■ **Directions for this task**: Please say how many lines in the records below contain the word "with", giving the number alone.

___ Record set ___

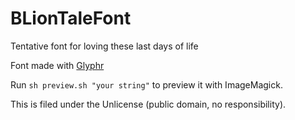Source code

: # BLionTaleFont
Tentative font for loving these last days of life

Font made with [Glyphr](http://glyphrstudio.com/)

Run `sh preview.sh "your string"` to preview it with ImageMagick.

This is filed under the Unlicense (public domain, no responsibility).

___

■ **Task output**: 2